F135 Engine Cleared For F-35B STOVL Testing

Feb 3, 2009
By Graham Warwick

Pratt & Whitney’s F135 engine has been cleared for powered-lift flight-testing in the F-35B Joint Strike Fighter (JSF).

Approval follows a review of design changes made to eliminate vibration that caused turbine blade failures during ground tests of two engines.

The first redesigned engine was delivered to Lockheed Martin last week for installation in aircraft BF-1, the first short takeoff and vertical landing (STOVL) F-35B. Testing is expected to begin on the hover pit at Fort Worth, Texas, early this month, leading to a first vertical landing at Naval Air Station Patuxent River, Md., in June or July.

The third-stage turbine-blade problem has delayed the start of powered-lift testing by four to six months, but has not extended the overall JSF flight-test program as other work was moved around to accommodate the delay, says Bill Gostic, vice president for the F135 program.

The first turbine blade failed on Aug. 30, 2007 during powered-lift qualification testing of ground-test engine FX634. The second blade failed on Feb. 4, 2008 during proof testing of flight-test engine FTE06. The proof test was designed to determine whether the engine was susceptible to blade failure.

The failures were traced to high-cycle fatigue cracking due to vibration caused when the blades struck the wakes from third-stage stator vanes upstream. The fix was to switch to asymmetric vane spacing, to disrupt the excitation causing the vibratory stress, and to redesign the blades to remove the stress concentration.
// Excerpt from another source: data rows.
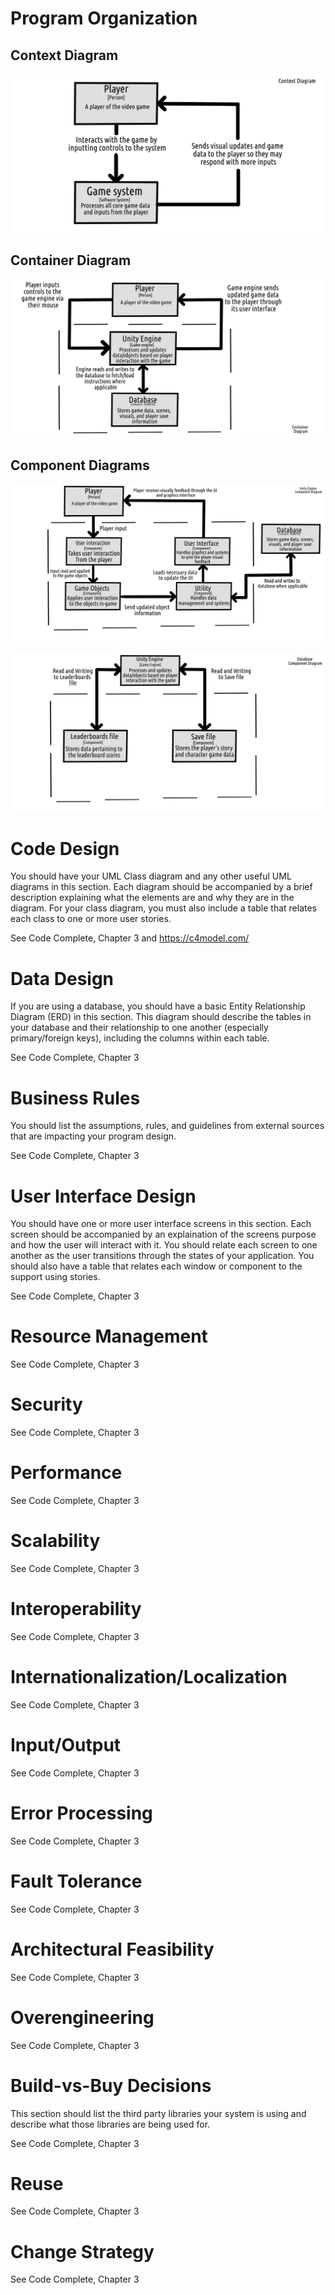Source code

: # Program Organization
## Context Diagram
![alt text](https://github.com/HollanderProject/projectWarioWare/blob/main/Diagrams/ContextDiagram.png)

## Container Diagram
![alt text](https://github.com/HollanderProject/projectWarioWare/blob/main/Diagrams/ContainerDiagram.png)

## Component Diagrams
![alt text](https://github.com/HollanderProject/projectWarioWare/blob/main/Diagrams/UnityEngineComponentDiagram.png)

![alt text](https://github.com/HollanderProject/projectWarioWare/blob/main/Diagrams/DatabaseComponentDiagram.png)

# Code Design

You should have your UML Class diagram and any other useful UML diagrams in this section. Each diagram should be accompanied by a brief description explaining what the elements are and why they are in the diagram. For your class diagram, you must also include a table that relates each class to one or more user stories. 

See Code Complete, Chapter 3 and https://c4model.com/

# Data Design

If you are using a database, you should have a basic Entity Relationship Diagram (ERD) in this section. This diagram should describe the tables in your database and their relationship to one another (especially primary/foreign keys), including the columns within each table. 

See Code Complete, Chapter 3

# Business Rules

You should list the assumptions, rules, and guidelines from external sources that are impacting your program design. 

See Code Complete, Chapter 3

# User Interface Design

You should have one or more user interface screens in this section. Each screen should be accompanied by an explaination of the screens purpose and how the user will interact with it. You should relate each screen to one another as the user transitions through the states of your application. You should also have a table that relates each window or component to the support using stories. 

See Code Complete, Chapter 3

# Resource Management

See Code Complete, Chapter 3

# Security

See Code Complete, Chapter 3

# Performance

See Code Complete, Chapter 3

# Scalability

See Code Complete, Chapter 3

# Interoperability

See Code Complete, Chapter 3

# Internationalization/Localization

See Code Complete, Chapter 3

# Input/Output

See Code Complete, Chapter 3

# Error Processing

See Code Complete, Chapter 3

# Fault Tolerance

See Code Complete, Chapter 3

# Architectural Feasibility

See Code Complete, Chapter 3

# Overengineering

See Code Complete, Chapter 3

# Build-vs-Buy Decisions

This section should list the third party libraries your system is using and describe what those libraries are being used for.

See Code Complete, Chapter 3

# Reuse

See Code Complete, Chapter 3

# Change Strategy

See Code Complete, Chapter 3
Pratt conducted a series of ground tests to validate that the asymmetric vanes eliminated the vibration and did not interfere with turbine cooling, and has completed a new proof test on the redesigned FTE06 flight-test engine. This is the engine delivered to Lockheed Martin for installation in aircraft BF-1.

The engine manufacturer plans an additional ground testing in May/June with strain gauges on the new blades to confirm the redesign has eliminated the stress concentration. “We’re confident we have sufficient margin,” Gostic says.

F135 production is scheduled to begin in July with the first four engines for the conventional takeoff and landing (CTOL) F-35A. This will be followed by a second production batch of eight CTOL and eight STOVL engines.